AWS recently announced a new compute product called Lambda allowing users to run Node.js functions on full managed infrastructure while paying only for the actual compute time used.

NPM is the primary package manager for Node.js, and while Lambda does not provide explicit NPM support it is possible to bundle NPM packages with your function to leverage 3rd party modules.

Grunt is a task runner for JavaScript, allowing easy automation of project tasks such as building and packaging. Recently I released a Grunt plugin to assist in testing Lambda functions and packaging functions including NPM dependencies.

This blog post provides an example of how to use NPM, Grunt and the grunt-aws-lambda plugin to create a Lambda function which will scrape a web page and save a list of links within that page to S3 using the cheerio NPM package.

Before starting

It is assumed that you have Node.js (and NPM) installed on your system. Also, you should have grunt-cli installed globally.

This guide also assumes you have AWS credentials configured on your system. These will be used to both test the function and upload it to Lambda. The easiest way to install the AWS CLI and run aws configure. Afterwards make sure ~/.aws/credentials is populated.

For more information on the required AWS IAM permissions read here, you will also need whatever permissions are required to invoke your function (eg. access to S3 buckets).

Creating your project

First, create a directory for your project and run npm init. After following the prompts you should end up with a package.json, open this file and edit values as necessary. Also add grunt and grunt-aws-lambda to the devDependencies. Don’t forget to update the version numbers if new releases are made in the future.

Your package.json should looks something like the following.

package.json

{
  "name": "link-scraper",
  "version": "1.0.0",
  "description": "Scrapes a page and saves links in a HTML page to S3",
  "private": "true",
  "devDependencies": {
      "grunt": "0.4.*",
      "grunt-aws-lambda": "0.*.*"
  },
  "author": "",
  "license": "BSD"
}

Next, create a Gruntfile.js with the following:

Gruntfile.js

var grunt = require('grunt');
grunt.loadNpmTasks('grunt-aws-lambda');

grunt.initConfig({
    lambda_invoke: {
        default: {
        }
    },
    lambda_deploy: {
        default: {
            arn: 'arn:aws:lambda:us-east-1:123456781234:function:my-function'
        }
    },
    lambda_package: {
        default: {
        }
    }
});

grunt.registerTask('deploy', ['lambda_package', 'lambda_deploy']);

Then create an index.js, .npmignore and event.json with the following:

index.js

exports.handler = function (event, context) {
    console.log('webpage = ' + event.webpage);
    context.done(null, 'link-scraper complete.');
};

.npmignore

event.json
Gruntfile.js
dist
*.iml

event.json

{
    "webpage": "http://en.wikipedia.org/wiki/Main_Page"
}

Now run npm install

Then run grunt lambda_invoke, you should receive the following output:

lambda_invoke

Running "lambda_invoke:default" (lambda_invoke) task

webpage = http://en.wikipedia.org/wiki/Main_Page

Message
-------
link-scraper complete.

Done, without errors.

Congratulations, you’ve created a Lambda function and executed it locally!

Using NPM packages with AWS Lambda

For most nontrivial functions you’re going to want to leverage 3rd party libraries.
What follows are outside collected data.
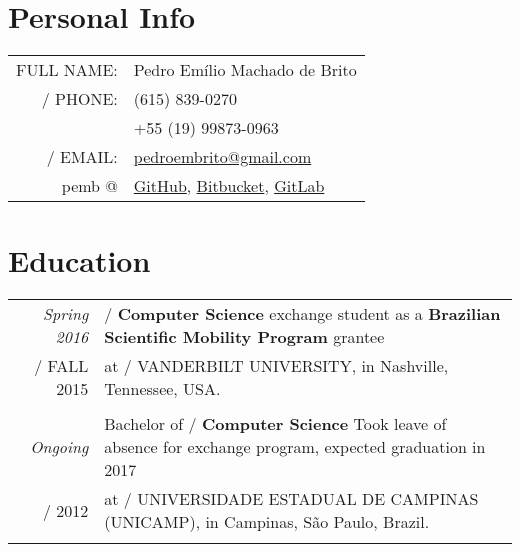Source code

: \documentclass[a4paper,10pt]{article}
\makeatletter
\def\fakesc#1{%
  \begingroup%
  \xdef\fake@name{\csname\curr@fontshape/\f@size\endcsname}%
  \fontsize{\fontdimen8\fake@name}{\baselineskip}\selectfont%
  \uppercase{#1}%
  \endgroup%
}
\renewcommand{\textsc}{\fakesc}
\makeatother
\begin{document}
\pagestyle{empty} %

\par{\bigskip\par}

\section{Personal Info}

\begin{tabularx}{\textwidth}{ rl}
  \textsc{Full name:} & Pedro Emílio Machado de Brito \\
  \textsc{Phone:} & (615) 839-0270 \\
 & +55 (19) 99873-0963 \\
  \textsc{Email:} & \href{mailto:pedroembrito@gmail.com}{pedroembrito@gmail.com}\\
  \footnotesize{pemb @} & \href{https://github.com/pemb/}{GitHub}, \href{https://bitbucket.org/pemb}{Bitbucket}, \href{https://gitlab.com/pemb}{GitLab}\\
\end{tabularx}




\section{Education}

\begin{tabularx}{\textwidth}{r|X}	

  \emph{Spring 2016} & \textsc{}\textbf{Computer Science} exchange student as a \textbf{Brazilian Scientific Mobility Program} grantee  \\
  \textsc{Fall 2015} & at \textsc{Vanderbilt University,} \footnotesize{in Nashville, Tennessee, USA.}\\
  \multicolumn{2}{c}{}\\

  \emph{Ongoing} & Bachelor of \textsc{}\textbf{Computer Science} {\tiny Took leave of absence for exchange program, expected graduation in 2017} \\
  \textsc{2012} & at \textsc{Universidade Estadual de Campinas (Unicamp),} \footnotesize{in Campinas, São Paulo, Brazil.}\\
  \multicolumn{2}{c}{}\\

\end{tabularx}
\end{document}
The grunt plugin makes using NPM packages with Lambda easy.

In this example we’re going to use the following NPM packages:

request - Make a HTTP request to download the target page
cheerio - Query the DOM of the page we download
moment - Format the current time
mustache - Generate our HTML page using a template file
aws-sdk - Access the AWS API to upload the page to S3

As the aws-sdk is already available in the Lambda environment we’re only going to include it in the devDependencies, the rest belong in the regular dependencies.

Update your package.json file with the following:

package.json

...
"dependencies": {
    "cheerio": "0.18.0",
    "request": "2.49.0",
    "mustache": "0.8.2",
    "moment": "2.8.4"
},
"devDependencies": {
    "grunt": "0.4.*",
    "grunt-aws-lambda": "0.*.*",
    "aws-sdk": "2.0.23"
},
"bundledDependencies": [
    "cheerio",
    "request",
    "mustache",
    "moment"
],
...

Note that you must include any packages which are to be included in the Lambda package within the bundledDependencies list.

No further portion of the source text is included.